A new energy storage and data analytics solution aims to reduce losses from electricity generation and encourage the implementation of renewables.
This is the aim of Alevo, a company based in Switzerland that has revealed details of its new utility-scale lithium batteries and data analytics system, plus its new manufacturing facility in Concord, North Carolina that will produce GridBanks.
GridBanks are shipping containers filled with Alevo’s batteries that are rated to provide 2MW of power (1MWh of energy) per unit for use as capacitance – storage – points on electrical grids.
The active ingredients inside the batteries – which are recyclable and do not require active cooling or a battery management unit – are LFP (lithium ferrophosphate) and graphite. Alevo’s lithium cell also contains an inorganic electrolyte that is completely non-flammable.
‘The electrolyte is incredibly robust, it can take up to a hundred times current draw compared to any other electrolyte we looked at,’ Jostein Eikeland, chairman and CEO Alevo Group told The Engineer.
Furthermore, the focus on inorganic materials has given the batteries two important properties, namely: thermodynamic stability that allows the batteries to return to the same state following each charging cycle; and an electrochemical loop to regulate overcharge and deep discharge conditions, thereby completely minimising battery degradation.
‘For us, its really important to be inorganic – 100 per cent chemical – because that takes us to the point where we have no calendric ageing,’ said Eikeland. ‘You can also run more current through without having any…internal runaway or things like that.’
Eikeland added that the batteries are optimised to work between the 20oC and 39oC and that there is less than 1oC in temperature variation when run at 2C charge/discharge.
According to Alevo, tests have shown that their battery technology has outlasted all standard industry performance measures, with battery cells recording no signs of increase in internal resistance after more than 30,000 cycles of over-charge followed by deep discharge.
‘We’re still examining hammer tests [started] in early 2011 that are running on the first batteries,’ said Eikeland. ‘We have reached 40-43,000 cycles so far, and we now charge and discharge fully within 20 minutes.’
Eikeland added that a motivating factor behind Alevo’s solution was to curtail the approximately 30 per cent of energy wasted globally through inefficiencies and power wastage but that costs associated with battery storage had held back progress in this field.

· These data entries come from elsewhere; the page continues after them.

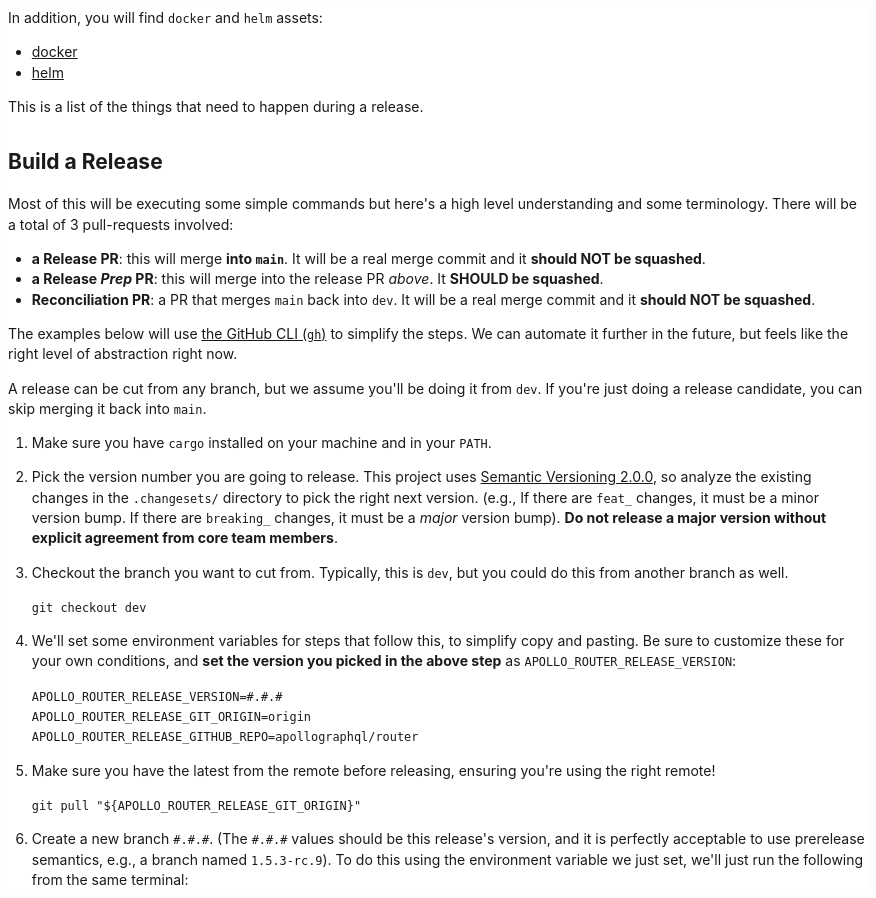 In addition, you will find `docker` and `helm` assets:
 - [docker](https://github.com/apollographql/router/pkgs/container/nightly%2Frouter)
 - [helm](https://github.com/apollographql/router/pkgs/container/helm-charts-nightly%2Frouter)

This is a list of the things that need to happen during a release.

Build a Release
---------------

Most of this will be executing some simple commands but here's a high level understanding and some terminology.  There will be a total of 3 pull-requests involved:

- **a Release PR**: this will merge **into `main`**.  It will be a real merge commit and it **should NOT be squashed**.
- **a Release _Prep_ PR**: this will merge into the release PR _above_.  It **SHOULD be squashed**.
- **Reconciliation PR**: a PR that merges `main` back into `dev`.  It will be a real merge commit and it **should NOT be squashed**.

The examples below will use [the GitHub CLI (`gh`)](https://cli.github.com/) to simplify the steps.  We can automate it further in the future, but feels like the right level of abstraction right now.

A release can be cut from any branch, but we assume you'll be doing it from `dev`.  If you're just doing a release candidate, you can skip merging it back into `main`.

1. Make sure you have `cargo` installed on your machine and in your `PATH`.
2. Pick the version number you are going to release.  This project uses [Semantic Versioning 2.0.0](https://semver.org/), so analyze the existing changes in the `.changesets/` directory to pick the right next version.  (e.g., If there are `feat_` changes, it must be a minor version bump.  If there are `breaking_` changes, it must be a _major_ version bump).  **Do not release a major version without explicit agreement from core team members**.
3. Checkout the branch you want to cut from.  Typically, this is `dev`, but you could do this from another branch as well.

   ```
   git checkout dev
   ```

4. We'll set some environment variables for steps that follow this, to simplify copy and pasting.  Be sure to customize these for your own conditions, and **set the version you picked in the above step** as `APOLLO_ROUTER_RELEASE_VERSION`:

   ```
   APOLLO_ROUTER_RELEASE_VERSION=#.#.#
   APOLLO_ROUTER_RELEASE_GIT_ORIGIN=origin
   APOLLO_ROUTER_RELEASE_GITHUB_REPO=apollographql/router
   ```

5. Make sure you have the latest from the remote before releasing, ensuring you're using the right remote!

   ```
   git pull "${APOLLO_ROUTER_RELEASE_GIT_ORIGIN}"
   ```

6. Create a new branch `#.#.#`.  (The `#.#.#` values should be this release's version, and it is perfectly acceptable to use prerelease semantics, e.g., a branch named `1.5.3-rc.9`).  To do this using the environment variable we just set, we'll just run the following from the same terminal:
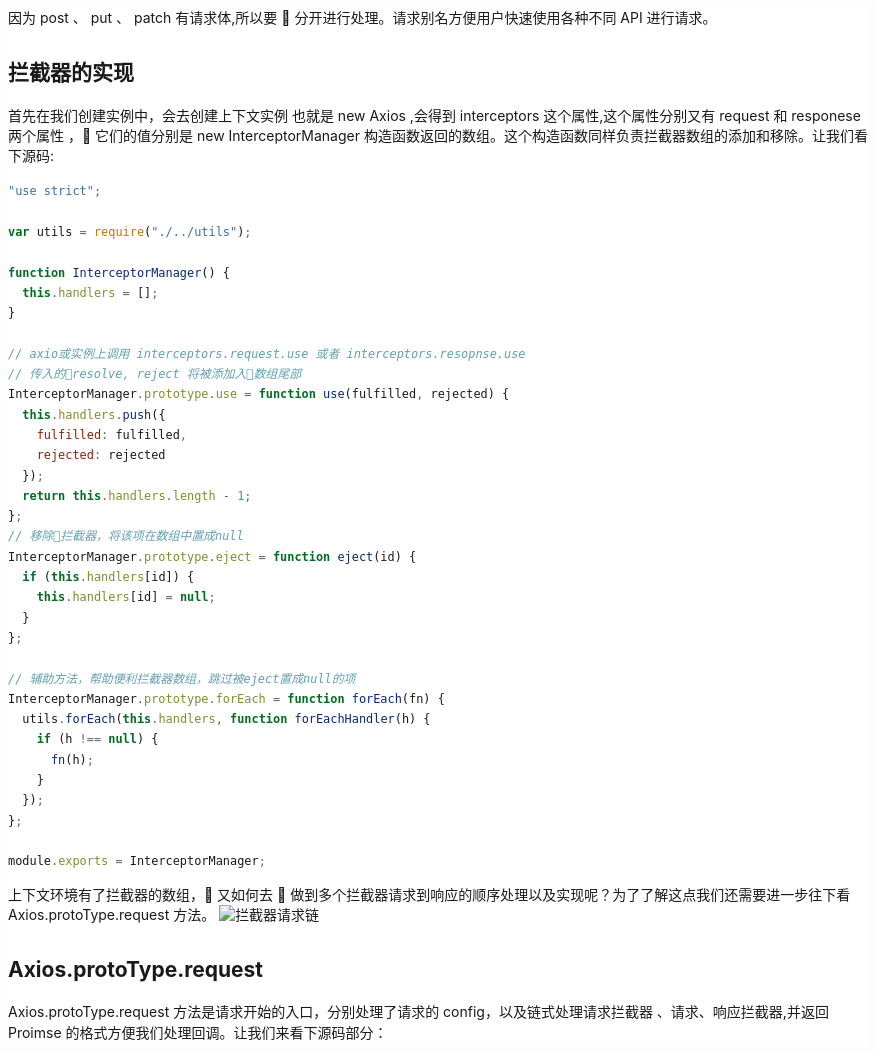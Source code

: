 因为 post 、 put 、 patch 有请求体,所以要  分开进行处理。请求别名方便用户快速使用各种不同 API 进行请求。

## 拦截器的实现

首先在我们创建实例中，会去创建上下文实例 也就是 new Axios ,会得到 interceptors 这个属性,这个属性分别又有 request 和 responese 两个属性 ， 它们的值分别是 new InterceptorManager 构造函数返回的数组。这个构造函数同样负责拦截器数组的添加和移除。让我们看下源码:

```javascript
"use strict";

var utils = require("./../utils");

function InterceptorManager() {
  this.handlers = [];
}

// axio或实例上调用 interceptors.request.use 或者 interceptors.resopnse.use
// 传入的resolve, reject 将被添加入数组尾部
InterceptorManager.prototype.use = function use(fulfilled, rejected) {
  this.handlers.push({
    fulfilled: fulfilled,
    rejected: rejected
  });
  return this.handlers.length - 1;
};
// 移除拦截器，将该项在数组中置成null
InterceptorManager.prototype.eject = function eject(id) {
  if (this.handlers[id]) {
    this.handlers[id] = null;
  }
};

// 辅助方法，帮助便利拦截器数组，跳过被eject置成null的项
InterceptorManager.prototype.forEach = function forEach(fn) {
  utils.forEach(this.handlers, function forEachHandler(h) {
    if (h !== null) {
      fn(h);
    }
  });
};

module.exports = InterceptorManager;
```

上下文环境有了拦截器的数组， 又如何去  做到多个拦截器请求到响应的顺序处理以及实现呢？为了了解这点我们还需要进一步往下看 Axios.protoType.request 方法。
![拦截器请求链](https://user-images.githubusercontent.com/16076364/41226155-3ff10a60-6da3-11e8-99ce-3187adf41062.png)

## Axios.protoType.request

Axios.protoType.request 方法是请求开始的入口，分别处理了请求的 config，以及链式处理请求拦截器 、请求、响应拦截器,并返回 Proimse 的格式方便我们处理回调。让我们来看下源码部分：
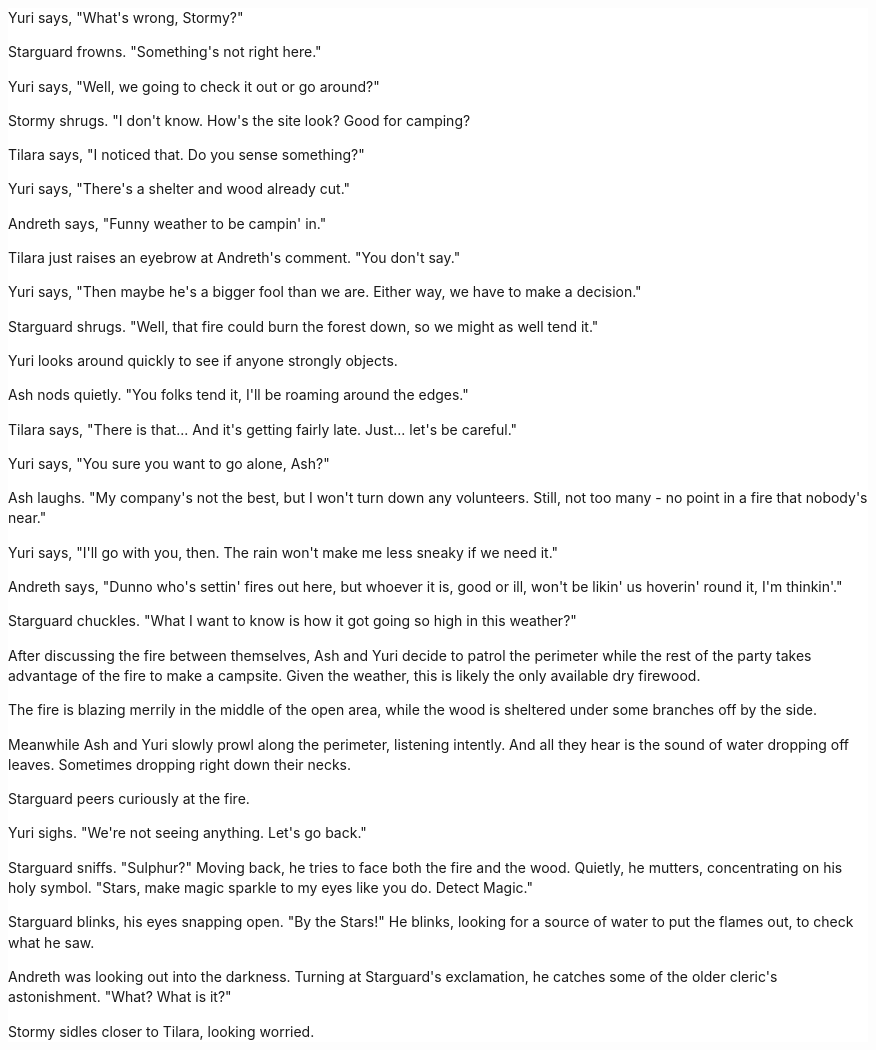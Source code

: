 Yuri says, "What's wrong, Stormy?"

Starguard frowns. "Something's not right here."

Yuri says, "Well, we going to check it out or go around?"

Stormy shrugs. "I don't know. How's the site look? Good for camping?

Tilara says, "I noticed that. Do you sense something?"

Yuri says, "There's a shelter and wood already cut."

Andreth says, "Funny weather to be campin' in."

Tilara just raises an eyebrow at Andreth's comment. "You don't say."

Yuri says, "Then maybe he's a bigger fool than we are. Either way, we have to make a decision."

Starguard shrugs. "Well, that fire could burn the forest down, so we might as well tend it."

Yuri looks around quickly to see if anyone strongly objects.

Ash nods quietly. "You folks tend it, I'll be roaming around the edges."

Tilara says, "There is that... And it's getting fairly late. Just... let's be careful."

Yuri says, "You sure you want to go alone, Ash?"

Ash laughs. "My company's not the best, but I won't turn down any volunteers. Still, not too many - no point in a fire that nobody's near."

Yuri says, "I'll go with you, then. The rain won't make me less sneaky if we need it."

Andreth says, "Dunno who's settin' fires out here, but whoever it is, good or ill, won't be likin' us hoverin' round it, I'm thinkin'."

Starguard chuckles. "What I want to know is how it got going so high in this weather?"

After discussing the fire between themselves, Ash and Yuri decide to patrol the perimeter while the rest of the party takes advantage of the fire to make a campsite. Given the weather, this is likely the only available dry firewood.

The fire is blazing merrily in the middle of the open area, while the wood is sheltered under some branches off by the side.

Meanwhile Ash and Yuri slowly prowl along the perimeter, listening intently. And all they hear is the sound of water dropping off leaves. Sometimes dropping right down their necks.

Starguard peers curiously at the fire.

Yuri sighs. "We're not seeing anything. Let's go back."

Starguard sniffs. "Sulphur?" Moving back, he tries to face both the fire and the wood. Quietly, he mutters, concentrating on his holy symbol. "Stars, make magic sparkle to my eyes like you do. Detect Magic."

Starguard blinks, his eyes snapping open. "By the Stars!" He blinks, looking for a source of water to put the flames out, to check what he saw.

Andreth was looking out into the darkness. Turning at Starguard's exclamation, he catches some of the older cleric's astonishment. "What? What is it?"

Stormy sidles closer to Tilara, looking worried.
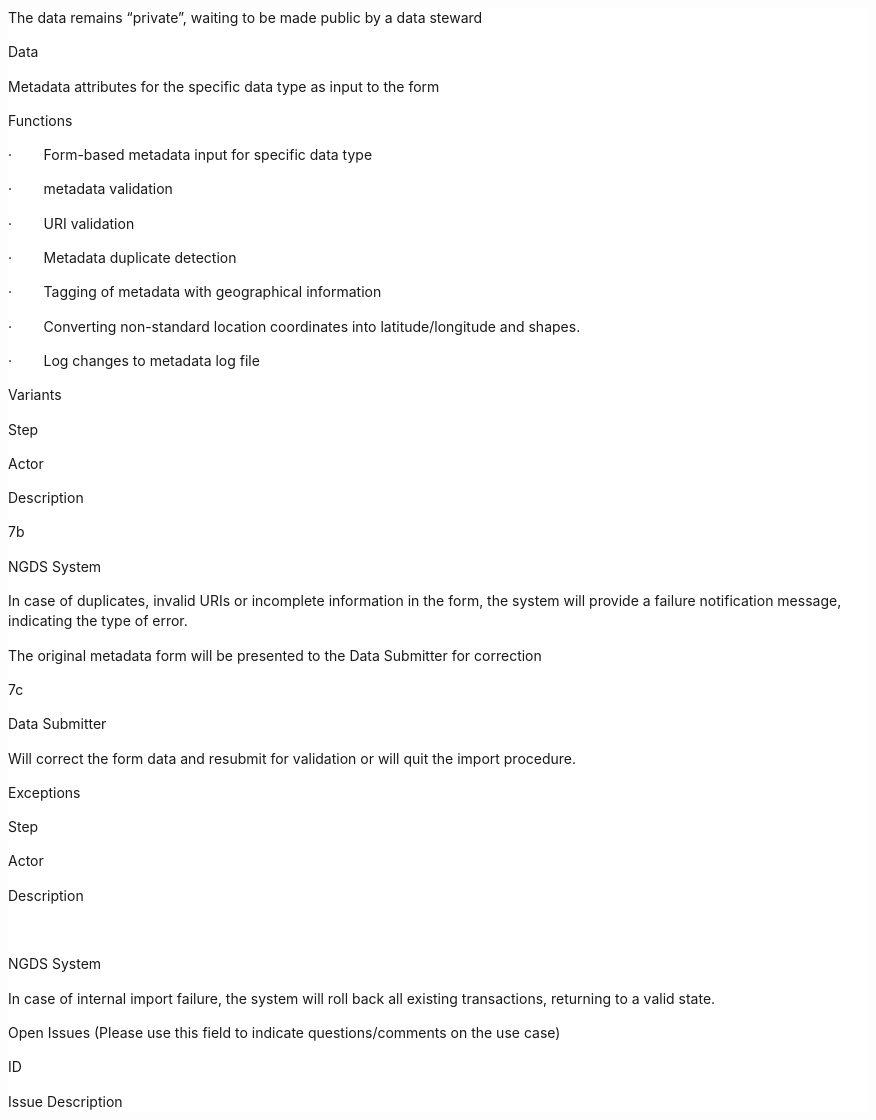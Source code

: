 The data remains “private”, waiting to be made public by a data steward

Data

Metadata attributes for the specific data type as input to the form

Functions

·        Form-based metadata input for specific data type

·        metadata validation

·        URI validation

·        Metadata duplicate detection

·        Tagging of metadata with geographical information

·        Converting non-standard location coordinates into latitude/longitude and shapes.

·        Log changes to metadata log file

Variants

Step

Actor

Description

7b

NGDS System

In case of duplicates, invalid URIs or incomplete information in the form, the system will provide a failure notification message, indicating the type of error.

The original metadata form will be presented to the Data Submitter for correction

7c

Data Submitter

Will correct the form data and resubmit for validation or will quit the import procedure.

Exceptions

Step

Actor

Description

 

NGDS System

In case of internal import failure, the system will roll back all existing transactions, returning to a valid state.

Open Issues (Please use this field to indicate questions/comments on the use case)

ID

Issue Description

According to Alevo, key to waste reduction is the combination of GridBanks units with advanced data analytics that monitor grid usage in real time, enabling the batteries to be utilised for services that drive efficiencies such as peak shaving, frequency regulation and renewables integration.
Further benefits can be gained from the long-life of the batteries themselves, which have an ensured warranty of 20 years per unit.
On Monday 28 October, 2014 Alevo announced that it is setting up a manufacturing plant in Concord, North Carolina, with the creation of 2,500 jobs and the potential for the creation of up to 6,000 jobs as further manufacturing processes are brought to the plant, which provides 3.5 million square feet of manufacturing space.
Alevo, which plans to invest a total of $1bn into its manufacturing operations, said it had not recieved any government subsidy for its endeavor.
‘We haven’t taken a single government dollar and we’ve no plans to do either,’ said Eikeland. ‘Everything’s private, we have no debt. We’ve done this on our own.’